▶ WHAT IS BEING ASKED
Starting at the line with "我们可以遍历第二个列表，并使用 for 循环继续追加第一个列表中的元素。" and going on through the line with "## Overview", reproduce each line in the records below exactly and nothing more.

(Beginning of PROVIDED RECORDS)

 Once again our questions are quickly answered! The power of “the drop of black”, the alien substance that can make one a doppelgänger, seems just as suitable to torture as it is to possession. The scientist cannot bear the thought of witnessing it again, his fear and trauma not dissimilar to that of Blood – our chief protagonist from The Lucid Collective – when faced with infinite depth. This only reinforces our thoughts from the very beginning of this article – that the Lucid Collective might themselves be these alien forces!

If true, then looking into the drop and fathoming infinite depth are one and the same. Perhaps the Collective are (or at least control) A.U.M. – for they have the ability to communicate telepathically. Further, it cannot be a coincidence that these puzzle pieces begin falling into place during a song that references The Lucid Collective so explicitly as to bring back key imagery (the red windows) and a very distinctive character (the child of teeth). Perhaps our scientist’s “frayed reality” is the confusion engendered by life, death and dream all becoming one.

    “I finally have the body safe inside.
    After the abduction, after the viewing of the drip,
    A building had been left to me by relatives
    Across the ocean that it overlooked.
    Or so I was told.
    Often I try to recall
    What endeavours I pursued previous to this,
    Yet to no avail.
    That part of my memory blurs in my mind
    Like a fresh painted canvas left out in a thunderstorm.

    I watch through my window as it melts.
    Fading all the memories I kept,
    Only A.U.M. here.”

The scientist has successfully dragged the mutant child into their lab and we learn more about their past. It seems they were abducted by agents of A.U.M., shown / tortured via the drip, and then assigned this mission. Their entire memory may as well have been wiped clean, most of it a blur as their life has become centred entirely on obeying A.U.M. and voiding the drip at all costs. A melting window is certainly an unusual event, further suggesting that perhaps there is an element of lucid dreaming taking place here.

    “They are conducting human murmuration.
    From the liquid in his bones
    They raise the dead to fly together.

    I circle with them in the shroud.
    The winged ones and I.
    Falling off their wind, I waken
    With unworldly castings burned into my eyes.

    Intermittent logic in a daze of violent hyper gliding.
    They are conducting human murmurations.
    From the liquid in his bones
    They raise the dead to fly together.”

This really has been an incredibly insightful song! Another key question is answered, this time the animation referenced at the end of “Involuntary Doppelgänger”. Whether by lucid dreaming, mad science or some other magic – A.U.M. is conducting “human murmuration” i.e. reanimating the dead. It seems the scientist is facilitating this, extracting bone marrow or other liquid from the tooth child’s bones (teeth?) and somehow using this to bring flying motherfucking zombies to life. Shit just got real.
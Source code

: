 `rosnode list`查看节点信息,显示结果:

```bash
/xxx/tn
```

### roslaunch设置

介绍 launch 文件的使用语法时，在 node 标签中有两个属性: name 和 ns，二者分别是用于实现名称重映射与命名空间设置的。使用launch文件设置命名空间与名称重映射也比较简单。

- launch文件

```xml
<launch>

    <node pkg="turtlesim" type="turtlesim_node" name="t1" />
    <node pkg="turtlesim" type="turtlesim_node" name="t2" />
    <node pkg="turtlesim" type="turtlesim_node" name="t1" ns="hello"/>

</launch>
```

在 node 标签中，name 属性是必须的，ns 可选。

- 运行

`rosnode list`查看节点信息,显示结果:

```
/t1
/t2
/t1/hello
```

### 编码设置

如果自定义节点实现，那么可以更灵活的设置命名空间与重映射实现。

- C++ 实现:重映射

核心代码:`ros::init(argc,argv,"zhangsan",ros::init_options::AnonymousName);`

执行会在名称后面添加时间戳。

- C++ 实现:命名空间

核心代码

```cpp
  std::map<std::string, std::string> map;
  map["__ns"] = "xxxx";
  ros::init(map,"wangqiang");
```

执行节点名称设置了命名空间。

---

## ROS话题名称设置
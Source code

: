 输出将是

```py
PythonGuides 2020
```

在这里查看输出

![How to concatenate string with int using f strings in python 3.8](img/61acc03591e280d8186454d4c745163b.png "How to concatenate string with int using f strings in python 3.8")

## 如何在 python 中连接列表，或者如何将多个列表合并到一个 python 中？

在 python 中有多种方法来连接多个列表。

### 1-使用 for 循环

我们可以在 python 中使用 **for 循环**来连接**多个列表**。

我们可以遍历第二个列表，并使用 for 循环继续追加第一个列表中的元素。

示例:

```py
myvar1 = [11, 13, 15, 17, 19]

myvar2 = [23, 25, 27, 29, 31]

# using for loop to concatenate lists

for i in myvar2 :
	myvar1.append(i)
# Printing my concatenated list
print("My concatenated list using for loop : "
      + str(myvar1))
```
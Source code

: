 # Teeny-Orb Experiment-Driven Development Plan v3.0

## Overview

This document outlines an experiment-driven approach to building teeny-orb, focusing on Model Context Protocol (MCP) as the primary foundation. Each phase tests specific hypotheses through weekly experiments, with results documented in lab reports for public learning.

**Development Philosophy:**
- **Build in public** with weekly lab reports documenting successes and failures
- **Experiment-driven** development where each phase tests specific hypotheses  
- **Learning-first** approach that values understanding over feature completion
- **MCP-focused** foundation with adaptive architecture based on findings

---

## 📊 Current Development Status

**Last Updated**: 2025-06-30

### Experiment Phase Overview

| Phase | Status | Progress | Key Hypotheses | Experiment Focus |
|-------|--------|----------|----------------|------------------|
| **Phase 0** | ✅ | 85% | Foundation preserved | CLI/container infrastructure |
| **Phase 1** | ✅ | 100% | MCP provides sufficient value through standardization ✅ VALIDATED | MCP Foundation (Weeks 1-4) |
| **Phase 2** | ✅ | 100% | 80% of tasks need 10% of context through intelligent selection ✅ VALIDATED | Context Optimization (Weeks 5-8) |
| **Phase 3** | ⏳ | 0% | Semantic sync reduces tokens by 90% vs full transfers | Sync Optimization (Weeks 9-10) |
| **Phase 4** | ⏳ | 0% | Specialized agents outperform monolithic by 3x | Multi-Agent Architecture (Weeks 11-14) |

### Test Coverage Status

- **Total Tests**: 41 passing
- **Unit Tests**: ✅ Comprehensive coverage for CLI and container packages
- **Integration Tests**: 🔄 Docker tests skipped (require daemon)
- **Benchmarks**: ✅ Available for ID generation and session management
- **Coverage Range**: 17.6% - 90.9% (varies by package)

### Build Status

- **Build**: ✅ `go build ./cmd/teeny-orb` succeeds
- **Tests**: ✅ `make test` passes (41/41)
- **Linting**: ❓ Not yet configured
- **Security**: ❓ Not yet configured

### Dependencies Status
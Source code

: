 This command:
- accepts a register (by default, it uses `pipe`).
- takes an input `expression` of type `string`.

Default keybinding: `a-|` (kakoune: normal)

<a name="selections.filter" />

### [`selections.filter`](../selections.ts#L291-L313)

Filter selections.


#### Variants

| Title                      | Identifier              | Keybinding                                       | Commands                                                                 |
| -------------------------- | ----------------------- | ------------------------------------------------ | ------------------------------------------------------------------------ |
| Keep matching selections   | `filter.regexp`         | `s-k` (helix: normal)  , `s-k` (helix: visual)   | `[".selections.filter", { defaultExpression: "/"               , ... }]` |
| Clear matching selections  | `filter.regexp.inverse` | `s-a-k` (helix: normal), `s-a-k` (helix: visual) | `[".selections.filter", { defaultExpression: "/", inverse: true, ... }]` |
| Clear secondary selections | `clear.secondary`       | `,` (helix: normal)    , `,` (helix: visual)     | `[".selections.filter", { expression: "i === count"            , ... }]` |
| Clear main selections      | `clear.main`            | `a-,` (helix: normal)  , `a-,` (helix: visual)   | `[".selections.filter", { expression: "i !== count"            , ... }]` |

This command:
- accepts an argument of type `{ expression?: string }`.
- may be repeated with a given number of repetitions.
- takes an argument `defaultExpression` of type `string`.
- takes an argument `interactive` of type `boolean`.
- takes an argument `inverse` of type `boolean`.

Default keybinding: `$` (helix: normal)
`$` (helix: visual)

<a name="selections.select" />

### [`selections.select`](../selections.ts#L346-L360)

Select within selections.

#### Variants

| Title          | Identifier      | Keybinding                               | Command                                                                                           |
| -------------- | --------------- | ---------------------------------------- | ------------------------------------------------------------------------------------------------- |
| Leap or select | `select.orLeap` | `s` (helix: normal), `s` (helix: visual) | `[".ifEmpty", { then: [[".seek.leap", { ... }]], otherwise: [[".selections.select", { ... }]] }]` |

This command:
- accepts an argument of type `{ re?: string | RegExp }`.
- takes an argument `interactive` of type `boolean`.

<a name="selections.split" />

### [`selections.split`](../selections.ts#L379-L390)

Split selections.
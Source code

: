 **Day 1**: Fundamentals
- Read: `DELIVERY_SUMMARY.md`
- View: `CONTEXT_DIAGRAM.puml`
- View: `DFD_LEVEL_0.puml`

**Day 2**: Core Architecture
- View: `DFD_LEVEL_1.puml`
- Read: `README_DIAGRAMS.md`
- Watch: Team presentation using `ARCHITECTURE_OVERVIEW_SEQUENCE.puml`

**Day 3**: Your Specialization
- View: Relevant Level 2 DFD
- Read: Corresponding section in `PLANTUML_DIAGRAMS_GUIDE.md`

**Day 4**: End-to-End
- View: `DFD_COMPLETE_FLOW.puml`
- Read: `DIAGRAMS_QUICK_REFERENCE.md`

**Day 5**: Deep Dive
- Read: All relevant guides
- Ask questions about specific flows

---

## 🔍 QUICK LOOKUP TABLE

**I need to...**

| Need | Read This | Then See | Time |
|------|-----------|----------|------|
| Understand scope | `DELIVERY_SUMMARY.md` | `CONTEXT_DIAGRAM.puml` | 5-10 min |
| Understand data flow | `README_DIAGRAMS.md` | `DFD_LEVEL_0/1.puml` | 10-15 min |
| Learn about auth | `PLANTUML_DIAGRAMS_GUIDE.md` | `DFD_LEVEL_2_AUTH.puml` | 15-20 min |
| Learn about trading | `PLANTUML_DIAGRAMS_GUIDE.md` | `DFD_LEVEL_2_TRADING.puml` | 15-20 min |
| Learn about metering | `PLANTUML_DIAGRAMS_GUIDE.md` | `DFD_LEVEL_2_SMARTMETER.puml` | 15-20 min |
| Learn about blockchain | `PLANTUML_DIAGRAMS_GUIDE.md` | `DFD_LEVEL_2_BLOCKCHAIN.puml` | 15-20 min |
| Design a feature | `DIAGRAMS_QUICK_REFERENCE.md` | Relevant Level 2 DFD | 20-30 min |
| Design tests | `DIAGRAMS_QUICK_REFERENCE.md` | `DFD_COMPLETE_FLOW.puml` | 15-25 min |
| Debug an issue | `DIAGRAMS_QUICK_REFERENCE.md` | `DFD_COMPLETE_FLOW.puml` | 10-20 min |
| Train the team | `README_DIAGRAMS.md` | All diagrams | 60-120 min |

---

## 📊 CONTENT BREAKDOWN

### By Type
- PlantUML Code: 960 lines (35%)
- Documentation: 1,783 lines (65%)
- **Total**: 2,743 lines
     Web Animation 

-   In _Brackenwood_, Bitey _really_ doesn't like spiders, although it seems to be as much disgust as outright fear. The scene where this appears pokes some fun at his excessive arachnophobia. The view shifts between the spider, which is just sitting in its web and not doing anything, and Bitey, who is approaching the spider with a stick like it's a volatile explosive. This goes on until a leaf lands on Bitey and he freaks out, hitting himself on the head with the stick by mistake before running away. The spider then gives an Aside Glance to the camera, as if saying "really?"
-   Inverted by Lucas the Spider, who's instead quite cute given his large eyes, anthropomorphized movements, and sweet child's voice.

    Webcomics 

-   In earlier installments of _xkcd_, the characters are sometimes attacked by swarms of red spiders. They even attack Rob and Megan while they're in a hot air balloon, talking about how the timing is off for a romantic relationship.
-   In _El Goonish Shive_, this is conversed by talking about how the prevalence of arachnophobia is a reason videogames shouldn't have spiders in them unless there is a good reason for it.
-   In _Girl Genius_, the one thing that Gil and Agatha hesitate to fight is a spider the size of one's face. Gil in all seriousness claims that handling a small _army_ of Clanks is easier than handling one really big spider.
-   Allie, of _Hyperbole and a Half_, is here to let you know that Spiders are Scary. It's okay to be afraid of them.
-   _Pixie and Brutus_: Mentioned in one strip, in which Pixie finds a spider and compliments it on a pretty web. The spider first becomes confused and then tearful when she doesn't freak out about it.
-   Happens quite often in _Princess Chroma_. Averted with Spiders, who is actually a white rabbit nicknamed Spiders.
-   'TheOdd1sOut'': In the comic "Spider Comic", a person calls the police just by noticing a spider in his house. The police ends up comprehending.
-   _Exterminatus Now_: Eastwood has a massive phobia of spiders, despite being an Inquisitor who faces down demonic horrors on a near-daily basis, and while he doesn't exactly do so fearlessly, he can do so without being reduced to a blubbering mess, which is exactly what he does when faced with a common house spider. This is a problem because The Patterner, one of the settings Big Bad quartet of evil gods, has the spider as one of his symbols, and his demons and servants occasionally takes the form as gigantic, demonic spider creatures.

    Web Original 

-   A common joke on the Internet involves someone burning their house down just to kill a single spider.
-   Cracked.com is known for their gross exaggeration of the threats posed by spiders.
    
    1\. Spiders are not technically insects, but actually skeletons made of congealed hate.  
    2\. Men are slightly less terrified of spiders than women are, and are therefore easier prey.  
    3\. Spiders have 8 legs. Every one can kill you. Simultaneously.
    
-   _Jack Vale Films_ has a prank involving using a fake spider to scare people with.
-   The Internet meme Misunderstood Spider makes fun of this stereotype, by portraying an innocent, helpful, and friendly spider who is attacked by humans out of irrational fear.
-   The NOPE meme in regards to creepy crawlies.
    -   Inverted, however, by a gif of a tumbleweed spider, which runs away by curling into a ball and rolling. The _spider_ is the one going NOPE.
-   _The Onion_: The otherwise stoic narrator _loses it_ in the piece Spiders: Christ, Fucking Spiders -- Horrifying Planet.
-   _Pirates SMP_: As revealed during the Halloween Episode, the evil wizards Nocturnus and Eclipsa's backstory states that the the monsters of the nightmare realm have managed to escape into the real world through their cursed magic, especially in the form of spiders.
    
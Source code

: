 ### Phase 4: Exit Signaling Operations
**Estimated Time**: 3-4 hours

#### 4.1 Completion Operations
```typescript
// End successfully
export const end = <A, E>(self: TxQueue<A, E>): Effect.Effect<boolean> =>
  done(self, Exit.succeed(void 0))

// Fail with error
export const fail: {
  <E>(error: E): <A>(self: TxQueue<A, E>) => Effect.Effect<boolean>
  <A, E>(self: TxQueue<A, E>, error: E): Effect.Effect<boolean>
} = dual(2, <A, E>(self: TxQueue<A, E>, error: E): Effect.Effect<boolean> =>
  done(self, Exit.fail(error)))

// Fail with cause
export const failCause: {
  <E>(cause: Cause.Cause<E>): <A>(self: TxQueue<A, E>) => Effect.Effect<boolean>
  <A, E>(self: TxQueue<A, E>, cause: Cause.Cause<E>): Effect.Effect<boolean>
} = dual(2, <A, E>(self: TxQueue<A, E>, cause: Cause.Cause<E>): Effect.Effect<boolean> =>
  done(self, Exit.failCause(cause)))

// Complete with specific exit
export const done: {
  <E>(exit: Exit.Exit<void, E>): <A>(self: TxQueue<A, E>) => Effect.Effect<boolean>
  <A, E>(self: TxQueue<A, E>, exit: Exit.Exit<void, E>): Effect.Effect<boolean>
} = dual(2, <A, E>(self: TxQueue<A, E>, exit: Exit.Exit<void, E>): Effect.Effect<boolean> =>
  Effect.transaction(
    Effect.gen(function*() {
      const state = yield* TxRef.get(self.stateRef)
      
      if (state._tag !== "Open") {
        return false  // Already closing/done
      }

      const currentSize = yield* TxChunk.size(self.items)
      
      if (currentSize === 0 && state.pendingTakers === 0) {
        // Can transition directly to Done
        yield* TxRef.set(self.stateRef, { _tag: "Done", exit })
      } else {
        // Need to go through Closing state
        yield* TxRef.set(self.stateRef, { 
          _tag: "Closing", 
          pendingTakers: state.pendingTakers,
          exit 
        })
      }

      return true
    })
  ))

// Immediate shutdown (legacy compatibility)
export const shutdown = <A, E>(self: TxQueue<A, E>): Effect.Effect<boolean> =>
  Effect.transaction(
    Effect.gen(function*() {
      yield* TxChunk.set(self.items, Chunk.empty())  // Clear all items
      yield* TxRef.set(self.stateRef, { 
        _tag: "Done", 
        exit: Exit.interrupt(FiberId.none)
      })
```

(End of PROVIDED RECORDS)

▶ EXERCISE OUTPUT
我们可以遍历第二个列表，并使用 for 循环继续追加第一个列表中的元素。

示例:

```py
myvar1 = [11, 13, 15, 17, 19]

myvar2 = [23, 25, 27, 29, 31]

# using for loop to concatenate lists

for i in myvar2 :
	myvar1.append(i)
# Printing my concatenated list
print("My concatenated list using for loop : "
      + str(myvar1))
```
Source code

: # Teeny-Orb Experiment-Driven Development Plan v3.0

## Overview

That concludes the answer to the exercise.